Yes, as much as I hate to admit it, there is indeed some veracity to this statement. I am a mountain biker through and through. Given the choice between skinny and fat tires, fat ones always win out. But I’ve also come to recognize that for an XTERRA athlete looking to improve on the mountain bike, training with a road bike is actually a good place to start. Utilizing a road bike for a portion of training can not only lead to greater gains in mountain bike specific strength and endurance, it will provide variety and recovery from the trail.
If you don’t own a road bike, you can definitely throw some semi-slicks or slicks on your mountain bike and ride on the road. In fact, some would argue that riding on the road should be done on a mountain bike. But for this article, I will focus on riding a road bike on the road.
The pros of riding on the road
For starters, it’s easy and accessible. Road bikes are a great choice if you don’t happen to live within riding distance to local trails, or if your training times are limited. If all you have are two free hours, jumping on a road bike for a two- hour ride can beat driving to a trailhead, riding for one hour, and then heading home.The ability to leave the house and hit some sustained hills makes the road bike useful for many, and it also affords the rider the opportunity to see some of the interesting places (Dunkin Donuts, 7-11, etc.) when there is no dirt to ride.

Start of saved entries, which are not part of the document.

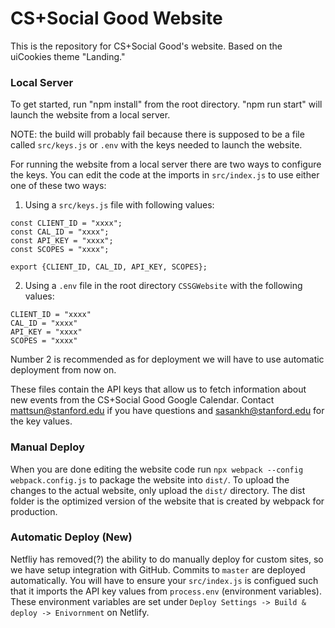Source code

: # CS+Social Good Website
This is the repository for CS+Social Good's website. Based on the uiCookies theme "Landing."

### Local Server
To get started, run "npm install" from the root directory. "npm run start" will launch the website from a local server. 

NOTE: the build will probably fail because there is supposed to be a file called `src/keys.js` or `.env` with the keys needed to launch the website. 

For running the website from a local server there are two ways to configure the keys. You can edit the code at the imports in `src/index.js` to use either one of these two ways:

1. Using a `src/keys.js` file with following values:
```
const CLIENT_ID = "xxxx";
const CAL_ID = "xxxx";
const API_KEY = "xxxx";
const SCOPES = "xxxx";

export {CLIENT_ID, CAL_ID, API_KEY, SCOPES};
```

2. Using a `.env` file in the root directory `CSSGWebsite` with the following values:
```
CLIENT_ID = "xxxx"
CAL_ID = "xxxx"
API_KEY = "xxxx"
SCOPES = "xxxx"
```
Number 2 is recommended as for deployment we will have to use automatic deployment from now on.

These files contain the API keys that allow us to fetch information about new events from the CS+Social Good Google Calendar. Contact mattsun@stanford.edu if you have questions and sasankh@stanford.edu for the key values. 

### Manual Deploy
When you are done editing the website code run `npx webpack --config webpack.config.js` 
to package the website into `dist/`. To upload the changes to the actual website, only upload the `dist/` directory. The dist folder is the optimized version of the website that is created by webpack for production.

### Automatic Deploy (New)
Netfliy has removed(?) the ability to do manually deploy for custom sites, so we have setup integration with GitHub. Commits to `master` are deployed automatically. You will have to ensure your `src/index.js` is configued such that it imports the API key values from `process.env` (environment variables). These environment variables are set under `Deploy Settings -> Build & deploy -> Enivornment` on Netlify.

Road biking allows you to focus on good pedaling technique. On the road you can concentrate on a powerful, smooth pedal stroke and steady cadence because you don’t have to worry about roots, rocks, drops and trees. Furthermore, on a trail, cadence is intermittent at times between coasting and maneuvering obstacles, but when needed, a smooth pedal stroke and good form definitely matter. All this focus on the road will translate over to the mountain bike. Sprinting is also easier on the road because your traction is better and again, there are no obstacles to get over allowing you to focus on power and cadence.
The ability to work long, sustained efforts on the road is much easier than on the trail. This will permit you to place a greater aerobic demand on the muscles and can be used to gain greater overall cardiovascular and muscular endurance which will significantly enhance all your mountain bike training. Usually on the road, there’s no reason to not just keep pedaling, mile after mile after mile (I know, boring, right?!). But cycling on a paved road will provide a more consistent surface to train on compared to most, if not all, off-road terrain. This makes it possible to train with very consistent intensities to target specific training adaptations–think interval or threshold workouts.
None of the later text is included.